Most of us can no longer say that. Real estate values are prohibiting the construction of simple two-and three-story buildings. If you have a structure with occupancies that reach above your longest ladder, too high to enter from outside—where you need the building to get to the fire and you need the building to remove the life hazard— then you have a high-rise. Most high-rise fires don’t get into the papers and don’t need the elaborate command structure that is outlined time and again in our service journals. Most are extinguished with the old rule, “Get to the floor below and fight your way up.” However, there are some tactical tips that will help no matter what the size of the situation.
Preplanning them all is a must. Without a plan you’re a loser from the start.
If you can see smoke as you arrive, inside is guaranteed to be a hellish nightmare. Call a lot of extra help— you’ll need it and probably more. Stop playing catch-up early. If you play this game too long, you’ll always lose.
Security/life-safety personnel on duty may be your best friends throughout the operation. Know where to find them early.
Elevator control. Know each system thoroughly. If you don’t, and you’re in that elevator for the first time at a fire, get out and walk! Don’t use the freight elevator—many fires are started in rubbish outside the doors. Use a shaft that doesn’t go as far as the reported fire floor. Stop at least five floors before the lowest reported alarm floor. (Stop often on the way up.) If the fire is reported on the first 10 floors, always walk. If you’re unsure of elevator lobby conditions, walk up and be sure.
Know each alarm system intimately. They can give you your most vital information: What floor? What type of alarm? What was the order of transmission? What is the condition of the air handling systems? Where are the elevators and what state are they in? What communications are available?
Gain control immediately of all elevators, air handling machinery, communication equipment, local floor schematics, and security system controls.
Acquire floor layout maps. Don’t leave the lobby without one!
Save one stairway for use by civilians exiting from above the fire floor. Designate it early and communicate it as thoroughly as possible to evacuation supervisory personnel. Use other stairways for firefighting.
Walking the stairs? Take your time! Take a breather every five or six floors. You won’t be able to once you begin fire attack.

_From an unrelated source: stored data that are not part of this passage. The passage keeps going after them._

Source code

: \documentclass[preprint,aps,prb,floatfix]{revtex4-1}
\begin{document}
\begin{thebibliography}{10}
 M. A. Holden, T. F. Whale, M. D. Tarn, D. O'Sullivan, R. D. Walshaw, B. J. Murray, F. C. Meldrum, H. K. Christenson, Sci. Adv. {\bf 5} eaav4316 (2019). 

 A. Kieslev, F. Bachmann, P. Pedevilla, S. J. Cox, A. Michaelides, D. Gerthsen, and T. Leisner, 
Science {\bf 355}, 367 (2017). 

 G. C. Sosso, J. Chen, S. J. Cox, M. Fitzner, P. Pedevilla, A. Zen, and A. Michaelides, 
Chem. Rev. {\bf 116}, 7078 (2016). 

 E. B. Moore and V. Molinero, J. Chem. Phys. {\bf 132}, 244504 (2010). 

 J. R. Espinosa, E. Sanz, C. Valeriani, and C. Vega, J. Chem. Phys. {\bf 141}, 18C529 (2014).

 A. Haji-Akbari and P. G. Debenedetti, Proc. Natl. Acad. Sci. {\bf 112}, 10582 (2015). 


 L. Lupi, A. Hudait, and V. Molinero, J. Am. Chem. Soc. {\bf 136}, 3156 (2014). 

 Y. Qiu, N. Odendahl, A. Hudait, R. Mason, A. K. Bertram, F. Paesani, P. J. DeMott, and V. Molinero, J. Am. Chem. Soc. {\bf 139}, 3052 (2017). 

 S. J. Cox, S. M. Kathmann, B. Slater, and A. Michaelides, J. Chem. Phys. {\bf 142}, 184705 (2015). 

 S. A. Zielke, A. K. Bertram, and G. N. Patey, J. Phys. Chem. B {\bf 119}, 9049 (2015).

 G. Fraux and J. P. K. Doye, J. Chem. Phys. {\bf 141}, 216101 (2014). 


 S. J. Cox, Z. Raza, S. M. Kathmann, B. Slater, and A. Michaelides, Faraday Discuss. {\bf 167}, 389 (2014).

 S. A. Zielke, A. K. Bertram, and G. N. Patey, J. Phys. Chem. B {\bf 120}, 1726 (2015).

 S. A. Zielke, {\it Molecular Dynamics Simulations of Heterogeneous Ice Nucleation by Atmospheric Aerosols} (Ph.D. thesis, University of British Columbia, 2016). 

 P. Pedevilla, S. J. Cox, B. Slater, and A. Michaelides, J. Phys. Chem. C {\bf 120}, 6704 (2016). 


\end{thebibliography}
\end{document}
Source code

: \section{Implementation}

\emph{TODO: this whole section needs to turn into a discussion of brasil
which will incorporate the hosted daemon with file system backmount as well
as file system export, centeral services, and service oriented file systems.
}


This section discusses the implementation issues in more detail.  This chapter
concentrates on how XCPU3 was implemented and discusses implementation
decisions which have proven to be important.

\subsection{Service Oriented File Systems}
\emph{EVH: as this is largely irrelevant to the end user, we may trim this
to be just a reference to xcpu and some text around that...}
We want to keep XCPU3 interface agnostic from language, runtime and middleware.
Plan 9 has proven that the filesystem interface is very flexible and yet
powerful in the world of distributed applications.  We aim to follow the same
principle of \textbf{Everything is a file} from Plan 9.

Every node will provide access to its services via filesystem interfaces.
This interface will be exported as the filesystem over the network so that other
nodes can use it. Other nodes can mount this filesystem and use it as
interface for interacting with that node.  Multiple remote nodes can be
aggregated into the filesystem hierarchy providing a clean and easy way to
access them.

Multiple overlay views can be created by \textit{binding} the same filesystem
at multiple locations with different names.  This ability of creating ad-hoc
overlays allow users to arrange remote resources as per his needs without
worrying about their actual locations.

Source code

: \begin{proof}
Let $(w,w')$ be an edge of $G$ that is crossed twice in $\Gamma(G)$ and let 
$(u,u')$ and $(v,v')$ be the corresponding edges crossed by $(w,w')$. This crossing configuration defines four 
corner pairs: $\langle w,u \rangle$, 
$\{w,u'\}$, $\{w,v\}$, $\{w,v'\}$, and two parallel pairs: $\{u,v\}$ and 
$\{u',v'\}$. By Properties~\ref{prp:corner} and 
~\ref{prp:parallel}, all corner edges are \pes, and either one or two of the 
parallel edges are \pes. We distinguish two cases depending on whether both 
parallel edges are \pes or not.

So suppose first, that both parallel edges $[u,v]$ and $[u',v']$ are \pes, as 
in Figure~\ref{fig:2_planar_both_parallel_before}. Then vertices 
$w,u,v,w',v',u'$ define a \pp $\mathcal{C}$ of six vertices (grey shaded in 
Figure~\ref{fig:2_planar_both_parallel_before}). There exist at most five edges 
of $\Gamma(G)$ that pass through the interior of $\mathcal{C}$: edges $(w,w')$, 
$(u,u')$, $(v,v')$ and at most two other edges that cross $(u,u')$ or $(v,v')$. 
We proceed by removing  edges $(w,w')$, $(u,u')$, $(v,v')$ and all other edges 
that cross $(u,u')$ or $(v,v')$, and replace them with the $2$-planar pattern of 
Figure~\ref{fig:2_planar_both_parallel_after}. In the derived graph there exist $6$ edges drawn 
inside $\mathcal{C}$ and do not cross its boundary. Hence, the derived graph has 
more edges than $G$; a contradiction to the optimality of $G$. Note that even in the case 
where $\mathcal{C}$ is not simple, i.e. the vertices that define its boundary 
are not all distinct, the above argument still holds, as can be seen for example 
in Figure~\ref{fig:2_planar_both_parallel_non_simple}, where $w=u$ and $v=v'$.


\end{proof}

In fact, you may be useless when you reach the operation floor. If you have a free hand, carry your boots or hook them around your neck with a length of rope (hose strap from your pocket?). Walk up in your stocking feet. You won’t believe how much easier it is.
Constantly check the plenum overhead. Its negative pressure can pull the fire undetected to the most remote areas with alarming speed. Checking regularly will prevent entrapment of the firefighting team and also forecast the dreaded “core wrap” (fire completely encircling the core struc-. ture of the fire floor).
Relieve rapidly and early. Firefighters can become exhausted and ineffective in as little as five minutes from the debilitating effects of operating in these high-rise ovens.
Search for the people and the fire as a team Use all the discipline, training, and equipment that a safe and effective team search demands. (See Fire Engineering, November ’87, page 10.)
Get an air tank supply chain started early. The 30-minute mask is a myth! Great training results in 17 minutes of air. I’ve seen air tanks depleted in less than seven minutes.
Communication. Make sure that portable radios and/or sound-powered phones are with every group, no matter how small. Effective communication is a major key to successful high-rise fire operations. Preplan for it and set it up early.
Practice getting one hoseline in place that will reach all areas of a floor from the standpipe connection on the floor below. You will almost always have to pair engine companies. Record the time it takes—you will be astounded.
Access stairs. These are interior, open stairways that connect one or more floors (usually of the same occupancy). Many codes and local laws prohibit these shafts from connecting more than two floors, but I’ve seen them longer. Learn where they are while you’re in the lobby. If you know where they are, there will be fewer surprises. They may even assist the firefight if they connect to the fire floor from the floor below.